組織は、数カ国に大きなハブを持つ、密接した構造となる。こうしたハブでは、従業員が同じ場所に集まり、アイデアやイノベーションを生み出す。おそらく、知識が集約されることや優秀な人材が集まることで、恩恵が得られるのだろう。
ある程度のリモートワークは許容されるが、それぞれのハブに近接した場所に限られる。オフィスにおける物理的プレゼンスを通じて、頻繁にコラボレーションが行われることが期待されるからだ。
たとえば、設計事務所のように、高度な知識集約型の国際プロフェッショナルサービス企業は、主要ロケーションにあるそれぞれのハブに、エンジニア、図面作成者、デザイナーを集めるかもしれない。
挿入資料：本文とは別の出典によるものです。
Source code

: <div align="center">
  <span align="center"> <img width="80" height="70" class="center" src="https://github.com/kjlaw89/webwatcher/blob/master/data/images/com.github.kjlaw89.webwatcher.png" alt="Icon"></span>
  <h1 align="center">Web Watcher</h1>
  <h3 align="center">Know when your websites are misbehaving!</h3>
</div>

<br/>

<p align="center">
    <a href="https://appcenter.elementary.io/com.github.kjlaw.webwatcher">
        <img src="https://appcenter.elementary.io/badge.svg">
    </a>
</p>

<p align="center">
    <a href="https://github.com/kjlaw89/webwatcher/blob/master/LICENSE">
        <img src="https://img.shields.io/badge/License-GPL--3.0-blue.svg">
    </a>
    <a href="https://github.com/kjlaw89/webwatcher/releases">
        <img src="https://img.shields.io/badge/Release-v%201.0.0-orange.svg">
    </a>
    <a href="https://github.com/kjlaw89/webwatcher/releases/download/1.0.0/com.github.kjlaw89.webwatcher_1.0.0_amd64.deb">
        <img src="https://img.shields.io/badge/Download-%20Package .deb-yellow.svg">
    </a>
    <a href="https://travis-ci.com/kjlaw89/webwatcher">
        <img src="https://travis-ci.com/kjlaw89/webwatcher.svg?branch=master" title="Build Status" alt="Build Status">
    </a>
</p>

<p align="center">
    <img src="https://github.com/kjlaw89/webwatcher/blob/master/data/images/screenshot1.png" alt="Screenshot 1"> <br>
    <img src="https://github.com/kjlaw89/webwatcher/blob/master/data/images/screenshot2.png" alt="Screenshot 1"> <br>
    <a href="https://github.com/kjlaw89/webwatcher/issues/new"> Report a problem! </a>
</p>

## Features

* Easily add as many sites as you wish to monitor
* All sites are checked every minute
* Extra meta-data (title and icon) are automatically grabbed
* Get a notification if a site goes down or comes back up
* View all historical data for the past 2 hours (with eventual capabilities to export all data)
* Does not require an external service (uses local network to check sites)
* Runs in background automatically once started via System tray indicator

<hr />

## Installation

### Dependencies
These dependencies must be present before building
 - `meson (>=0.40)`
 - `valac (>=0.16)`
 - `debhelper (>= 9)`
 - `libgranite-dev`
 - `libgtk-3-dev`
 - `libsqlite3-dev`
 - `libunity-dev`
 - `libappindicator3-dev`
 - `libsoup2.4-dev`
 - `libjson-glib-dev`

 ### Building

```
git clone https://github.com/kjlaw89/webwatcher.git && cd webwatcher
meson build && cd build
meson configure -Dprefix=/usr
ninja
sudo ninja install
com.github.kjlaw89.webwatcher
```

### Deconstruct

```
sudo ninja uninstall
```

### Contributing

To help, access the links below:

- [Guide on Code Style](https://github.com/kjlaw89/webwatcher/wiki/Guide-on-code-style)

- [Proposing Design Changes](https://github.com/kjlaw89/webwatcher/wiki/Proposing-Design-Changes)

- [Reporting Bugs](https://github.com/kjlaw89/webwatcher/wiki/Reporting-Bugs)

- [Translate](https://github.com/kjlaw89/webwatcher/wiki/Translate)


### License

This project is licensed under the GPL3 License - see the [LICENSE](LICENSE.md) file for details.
筆者らが話を聞いたリーダーは、高度な知識集約型のクリエイティブ組織以外にも、このモデルを採用する姿勢を示している。
たとえば、ある大手グローバル自動車メーカーのITディレクターは、すでに自社の新しいシステム開発は中央組織で集約されておらず、ソフトウェアやプロダクトを開発するローカルの大規模ハブに移管されていると語っていた。
●ハブ・アンド・サテライト型(国際化レベル:高い、タスクコンテクスト:関係的)
このモデルも、オフィスが中心となる。世界各地に主要ハブを構えるが、少人数の知識労働者や各地域のスペシャリストが集まることにより、恩恵を得られるようにサテライトオフィスを併せ持つ。
たとえば、インタビューを行ったプロフェッショナルサービスファームのリーダーは、サテライトオフィスの活用によって、ローカルの専門性とグローバルな視点を組み合わせ、各地域のニーズに対応していると話していた。
この組織モデルは、高度に洗練された市場におけるイノベーションを、グループ全体で共有するために採用され、国際組織がコラボレーションとアイデア共有から恩恵を得ることを可能にするものだ。
ある大手オンライン広告会社のバイスプレジデントによると、同社はもともと大規模ハブ型だったが、各地域の人材プールにアクセスするために、世界中にサテライトオフィスを追加したという。
このモデルは「交流の大半は、対面でやるのが最善だ」という考え方を前提にしており、オフィスの大規模ネットワークを提供することで、それを円滑化する。大規模なハブと小規模のサテライトがあり、従業員全員がいずれかに簡単に通勤できる距離に居住している。